Task brief – Although the entries contain pictures, your copy should hold only their exact text.

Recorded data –
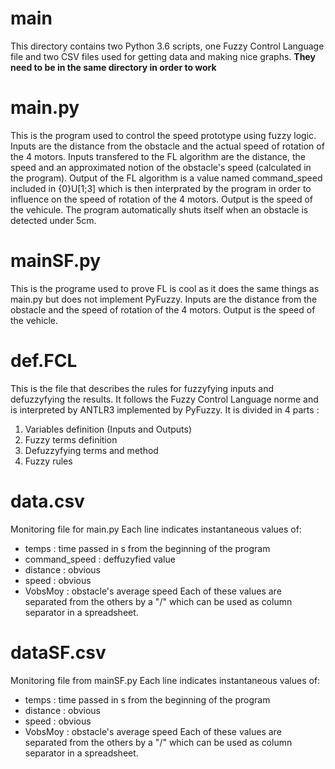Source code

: # main
This directory contains two Python 3.6 scripts, one Fuzzy Control Language file and two CSV files used for getting data and making nice graphs.
__They need to be in the same directory in order to work__

# main.py
This is the program used to control the speed prototype using fuzzy logic.
Inputs are the distance from the obstacle and the actual speed of rotation of the 4 motors.
Inputs transfered to the FL algorithm are the distance, the speed and an approximated notion of the obstacle's speed (calculated in the program).
Output of the FL algorithm is a value named command_speed included in {0}U[1;3] which is then interprated by the program in order to influence on the speed of rotation of the 4 motors.
Output is the speed of the vehicule.
The program automatically shuts itself when an obstacle is detected under 5cm.

# mainSF.py
This is the programe used to prove FL is cool as it does the same things as main.py but does not implement PyFuzzy.
Inputs are the distance from the obstacle and the speed of rotation of the 4 motors.
Output is the speed of the vehicle.

# def.FCL
This is the file that describes the rules for fuzzyfying inputs and defuzzyfying the results. It follows the Fuzzy Control Language norme and is interpreted by ANTLR3 implemented by PyFuzzy.
It is divided in 4 parts :
1. Variables definition (Inputs and Outputs)
2. Fuzzy terms definition
3. Defuzzyfying terms and method
4. Fuzzy rules

# data.csv
Monitoring file for main.py
Each line indicates instantaneous values of:
* temps : time passed in s from the beginning of the program
* command_speed : deffuzyfied value
* distance : obvious
* speed : obvious
* VobsMoy : obstacle's average speed
Each of these values are separated from the others by a "/" which can be used as column separator in a spreadsheet.

# dataSF.csv
Monitoring file from mainSF.py
Each line indicates instantaneous values of:
* temps : time passed in s from the beginning of the program
* distance : obvious
* speed : obvious
* VobsMoy : obstacle's average speed
Each of these values are separated from the others by a "/" which can be used as column separator in a spreadsheet.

Finished task –
Source code

: # main
This directory contains two Python 3.6 scripts, one Fuzzy Control Language file and two CSV files used for getting data and making nice graphs.
__They need to be in the same directory in order to work__

# main.py
This is the program used to control the speed prototype using fuzzy logic.
Inputs are the distance from the obstacle and the actual speed of rotation of the 4 motors.
Inputs transfered to the FL algorithm are the distance, the speed and an approximated notion of the obstacle's speed (calculated in the program).
Output of the FL algorithm is a value named command_speed included in {0}U[1;3] which is then interprated by the program in order to influence on the speed of rotation of the 4 motors.
Output is the speed of the vehicule.
The program automatically shuts itself when an obstacle is detected under 5cm.

# mainSF.py
This is the programe used to prove FL is cool as it does the same things as main.py but does not implement PyFuzzy.
Inputs are the distance from the obstacle and the speed of rotation of the 4 motors.
Output is the speed of the vehicle.

# def.FCL
This is the file that describes the rules for fuzzyfying inputs and defuzzyfying the results. It follows the Fuzzy Control Language norme and is interpreted by ANTLR3 implemented by PyFuzzy.
It is divided in 4 parts :
1. Variables definition (Inputs and Outputs)
2. Fuzzy terms definition
3. Defuzzyfying terms and method
4. Fuzzy rules

# data.csv
Monitoring file for main.py
Each line indicates instantaneous values of:
* temps : time passed in s from the beginning of the program
* command_speed : deffuzyfied value
* distance : obvious
* speed : obvious
* VobsMoy : obstacle's average speed
Each of these values are separated from the others by a "/" which can be used as column separator in a spreadsheet.

# dataSF.csv
Monitoring file from mainSF.py
Each line indicates instantaneous values of:
* temps : time passed in s from the beginning of the program
* distance : obvious
* speed : obvious
* VobsMoy : obstacle's average speed
Each of these values are separated from the others by a "/" which can be used as column separator in a spreadsheet.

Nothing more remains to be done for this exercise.